State Rep. Tom Taylor (R-Dunwoody) was recently named chair of the new House Economic Development Subcommittee on Film and Entertainment.
The subcommittee was recently created to consider legislation that will continue to promote the state of Georgia as a destination location for film, video gaming and digital entertainment projects.
“We have seen Georgia’s film industry make tremendous gains over the last several years in terms of an increased number of projects being filmed in our state, job creation and growth, and an overall economic impact to our state,” said Rep. Taylor in a press release. Taylor is also chair of the Metropolitan Atlanta Rapid Transit Overview Committee (MARTOC).

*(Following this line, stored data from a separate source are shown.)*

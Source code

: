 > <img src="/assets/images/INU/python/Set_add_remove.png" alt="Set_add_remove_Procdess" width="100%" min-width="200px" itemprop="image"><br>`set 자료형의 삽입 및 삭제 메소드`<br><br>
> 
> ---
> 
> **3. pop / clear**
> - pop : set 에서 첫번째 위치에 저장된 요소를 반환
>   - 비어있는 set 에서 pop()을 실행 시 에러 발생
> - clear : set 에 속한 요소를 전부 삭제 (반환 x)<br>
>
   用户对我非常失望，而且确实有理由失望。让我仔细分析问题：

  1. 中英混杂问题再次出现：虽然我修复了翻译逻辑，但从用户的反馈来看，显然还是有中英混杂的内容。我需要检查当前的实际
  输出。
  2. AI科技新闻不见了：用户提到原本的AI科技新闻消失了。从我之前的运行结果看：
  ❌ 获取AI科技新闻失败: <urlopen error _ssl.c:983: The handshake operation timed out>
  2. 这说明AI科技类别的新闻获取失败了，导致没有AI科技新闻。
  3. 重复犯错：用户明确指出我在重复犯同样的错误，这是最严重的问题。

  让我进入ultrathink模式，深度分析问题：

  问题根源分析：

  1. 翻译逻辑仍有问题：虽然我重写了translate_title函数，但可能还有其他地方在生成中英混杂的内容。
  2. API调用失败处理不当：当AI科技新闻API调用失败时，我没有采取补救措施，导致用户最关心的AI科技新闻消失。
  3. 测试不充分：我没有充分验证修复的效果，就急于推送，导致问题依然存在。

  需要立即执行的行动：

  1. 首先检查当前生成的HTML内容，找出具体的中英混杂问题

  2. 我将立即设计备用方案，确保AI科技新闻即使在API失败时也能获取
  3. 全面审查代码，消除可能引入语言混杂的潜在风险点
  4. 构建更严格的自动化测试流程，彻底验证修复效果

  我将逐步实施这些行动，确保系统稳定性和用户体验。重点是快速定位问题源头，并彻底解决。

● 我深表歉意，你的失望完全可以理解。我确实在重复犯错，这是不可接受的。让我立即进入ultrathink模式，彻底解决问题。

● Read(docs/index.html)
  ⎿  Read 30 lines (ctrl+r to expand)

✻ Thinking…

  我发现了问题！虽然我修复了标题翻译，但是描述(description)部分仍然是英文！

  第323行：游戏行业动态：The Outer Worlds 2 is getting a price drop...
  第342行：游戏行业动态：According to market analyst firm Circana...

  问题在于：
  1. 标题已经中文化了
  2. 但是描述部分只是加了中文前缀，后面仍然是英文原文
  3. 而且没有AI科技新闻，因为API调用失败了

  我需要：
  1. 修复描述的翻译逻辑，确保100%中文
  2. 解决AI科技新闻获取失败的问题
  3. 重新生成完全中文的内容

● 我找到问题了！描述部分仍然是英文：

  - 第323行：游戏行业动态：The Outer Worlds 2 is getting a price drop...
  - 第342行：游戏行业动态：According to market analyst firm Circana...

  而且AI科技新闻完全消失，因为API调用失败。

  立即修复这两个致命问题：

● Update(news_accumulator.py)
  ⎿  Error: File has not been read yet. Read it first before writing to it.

“The House has previously created study committees that have met during the interim to study the investments and economic contributions made to our state by this industry; however, the creation of a House subcommittee further shows our body’s commitment to ensuring that Georgia retains its status as the ‘Hollywood of the South,’ and I am excited to be named the chair of this subcommittee.”
In 2008, Georgia began offering 30 percent tax credits to productions with at least a $500,000 budget that were willing to show the Georgia logo at the end of the credits. The Georgia Department of Economic Development reported that for fiscal year 2017, film and TV productions added $7 billion to the state’s economy thanks to the tax breaks, with $2 billion from direct spending. In contrast, in 2007, filming production added $242 million to the state’s economy.
The subcommittee on Jan. 25 visited the Atlanta Metro Studios in Union City to tour the new production facility and meet with industry leaders.
Atlanta Metro Studios was created by founders and managing partners Ed Richardson, Brian Livesay and John Rooker to address the deficit of large-scale, purpose-built studio facilities in Georgia’s existing film infrastructure by building sound stages, production offices and flex space in a secure campus environment.
The first phase of Atlanta Metro Studios is a full service facility located on the site of the former Shannon Mall in Union City and includes 135,000 square feet of purpose-built sound stages, 60,000 square feet of production offices and 50,000 square feet of flex/mill space, as well as five acres of backlot. Atlanta Metro Studios also features the two largest purpose-built sound stages in all of North America.
“Large-scale infrastructure development is key to welcoming larger productions with longer production schedules that bring along even more locally hired jobs,” Richardson said in the press release. “It’s very important to remember that none of this would be possible without the leadership and steadfast support of Governor Nathan Deal and the Georgia General Assembly. Georgia’s film economy is absolutely thriving and is experiencing a sustained boom.”
“Atlanta Metro Studios is proud to join the long list of amenities that keeps Georgia on the map for producers and content creators all over the world over. With thousands of locations, small town charm, wildly varied architecture, rivers, farms, the North Georgia mountains, urban backdrops, as well as ocean, coastal lands and the Golden Isles, our state is a terrific fit for film making,” Livesay said in the release.
During fiscal year 2016, feature film and television productions in Georgia generated an economic impact of more than $7 billion, with the 245 feature film and television productions shot in Georgia representing $2.02 billion in direct spending in the state, according to state officials. As a result, Georgia now ranks number three in TV and movie productions, just behind California and New York.
Subcommittee members include: Rep. Josh Bonner (R-Peachtree City), Buzz Brockway (R-Lawrenceville), Jon Burns (R-Newington), Katie Dempsey (R-Rome), J. Craig Gordon (D-Savannah), Gerald Greene (R-Cuthbert), Michele Henson (D-Stone Mountain), Pete Marin (D-Duluth), Randy Nix (R-LaGrange), Butch Parrish (R-Swainsboro), Terry Rogers (R-Clarkesville), Paulette Rakestraw (R-Powder Springs), Jason Shaw (R-Lakeland), Brian Strickland (R-McDonough), and Al Williams (D-Midway).